Daring Hostage Rescue In Eastern Afghanistan

Sat Jun 02, 2012 6:32 pm

12 days ago, four aid workers, one British, one Kenyan and two Afghans, were taken hostage by a group, whose demands included a £7 million ransom. A criminal, albeit with close links to insurgents, gang who were heavily armed, seized them in a mountainous, difficult to access and generally treacherous area of terrain. In the same area a group of aid workers, also there to alleviate malnutrition, were murdered in 2010.

Last night, a rescue operation by NATO, headed by UK Special Forces with US support, freed the hostages, all of whom were unharmed, killing the five kidnappers during the rescue.
This after increasing threats to the lives of the hostages and fears of greater Taliban involvement.

Some recent attempts to rescue hostages have not gone well, in Afghanistan and Nigeria, so it's a relief that this one was a total success, hopefully a deterrent too.

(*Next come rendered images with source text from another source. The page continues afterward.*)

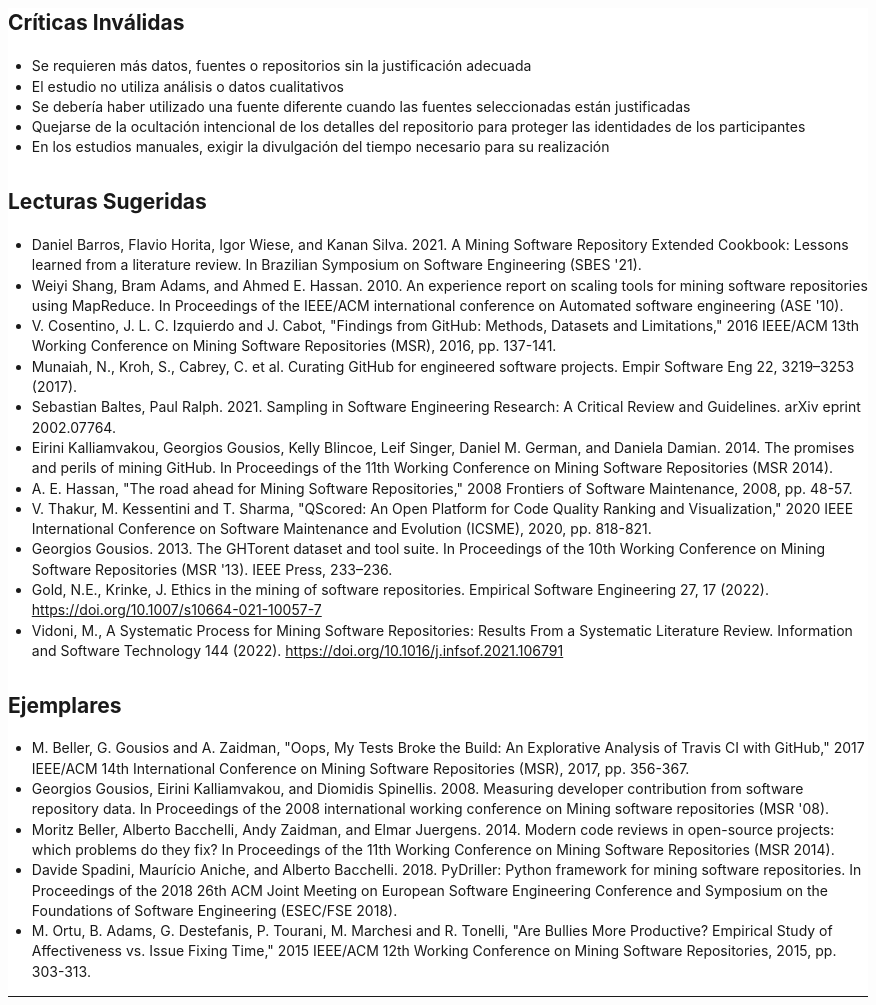 
## Críticas Inválidas
- Se requieren más datos, fuentes o repositorios sin la justificación adecuada
- El estudio no utiliza análisis o datos cualitativos
- Se debería haber utilizado una fuente diferente cuando las fuentes seleccionadas están justificadas
- Quejarse de la ocultación intencional de los detalles del repositorio para proteger las identidades de los participantes
- En los estudios manuales, exigir la divulgación del tiempo necesario para su realización


## Lecturas Sugeridas
- Daniel Barros, Flavio Horita, Igor Wiese, and Kanan Silva. 2021. A Mining Software Repository Extended Cookbook: Lessons learned from a literature review. In Brazilian Symposium on Software Engineering (SBES '21).
- Weiyi Shang, Bram Adams, and Ahmed E. Hassan. 2010. An experience report on scaling tools for mining software repositories using MapReduce. In Proceedings of the IEEE/ACM international conference on Automated software engineering (ASE '10).
- V. Cosentino, J. L. C. Izquierdo and J. Cabot, "Findings from GitHub: Methods, Datasets and Limitations," 2016 IEEE/ACM 13th Working Conference on Mining Software Repositories (MSR), 2016, pp. 137-141.
- Munaiah, N., Kroh, S., Cabrey, C. et al. Curating GitHub for engineered software projects. Empir Software Eng 22, 3219–3253 (2017).
- Sebastian Baltes, Paul Ralph. 2021. Sampling in Software Engineering Research: A Critical Review and Guidelines. arXiv eprint 2002.07764.
- Eirini Kalliamvakou, Georgios Gousios, Kelly Blincoe, Leif Singer, Daniel M. German, and Daniela Damian. 2014. The promises and perils of mining GitHub. In Proceedings of the 11th Working Conference on Mining Software Repositories (MSR 2014).
- A. E. Hassan, "The road ahead for Mining Software Repositories," 2008 Frontiers of Software Maintenance, 2008, pp. 48-57.
- V. Thakur, M. Kessentini and T. Sharma, "QScored: An Open Platform for Code Quality Ranking and Visualization," 2020 IEEE International Conference on Software Maintenance and Evolution (ICSME), 2020, pp. 818-821.
- Georgios Gousios. 2013. The GHTorent dataset and tool suite. In Proceedings of the 10th Working Conference on Mining Software Repositories (MSR '13). IEEE Press, 233–236.
- Gold, N.E., Krinke, J. Ethics in the mining of software repositories. Empirical Software Engineering 27, 17 (2022). https://doi.org/10.1007/s10664-021-10057-7
- Vidoni, M., A Systematic Process for Mining Software Repositories: Results From a Systematic Literature Review. Information and Software Technology 144 (2022). https://doi.org/10.1016/j.infsof.2021.106791

## Ejemplares
- M. Beller, G. Gousios and A. Zaidman, "Oops, My Tests Broke the Build: An Explorative Analysis of Travis CI with GitHub," 2017 IEEE/ACM 14th International Conference on Mining Software Repositories (MSR), 2017, pp. 356-367.
- Georgios Gousios, Eirini Kalliamvakou, and Diomidis Spinellis. 2008. Measuring developer contribution from software repository data. In Proceedings of the 2008 international working conference on Mining software repositories (MSR '08).
- Moritz Beller, Alberto Bacchelli, Andy Zaidman, and Elmar Juergens. 2014. Modern code reviews in open-source projects: which problems do they fix? In Proceedings of the 11th Working Conference on Mining Software Repositories (MSR 2014).
- Davide Spadini, Maurício Aniche, and Alberto Bacchelli. 2018. PyDriller: Python framework for mining software repositories. In Proceedings of the 2018 26th ACM Joint Meeting on European Software Engineering Conference and Symposium on the Foundations of Software Engineering (ESEC/FSE 2018).
- M. Ortu, B. Adams, G. Destefanis, P. Tourani, M. Marchesi and R. Tonelli, "Are Bullies More Productive? Empirical Study of Affectiveness vs. Issue Fixing Time," 2015 IEEE/ACM 12th Working Conference on Mining Software Repositories, 2015, pp. 303-313.

---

Officially confirmed by the PM;

http://www.bbc.co.uk/news/uk-18306346
 
imiakhtar
Posts: 611
Joined: Sun Apr 02, 2006 3:35 am

RE: Daring Hostage Rescue In Eastern Afghanistan

Sat Jun 02, 2012 6:43 pm

Quoting GDB (Thread starter):
mountainous, difficult to access and generally treacherous area of terrain.

I've seen the Wakhan Corridor from afar pre 2001. The region and the peoples that inhabit them are beautiful.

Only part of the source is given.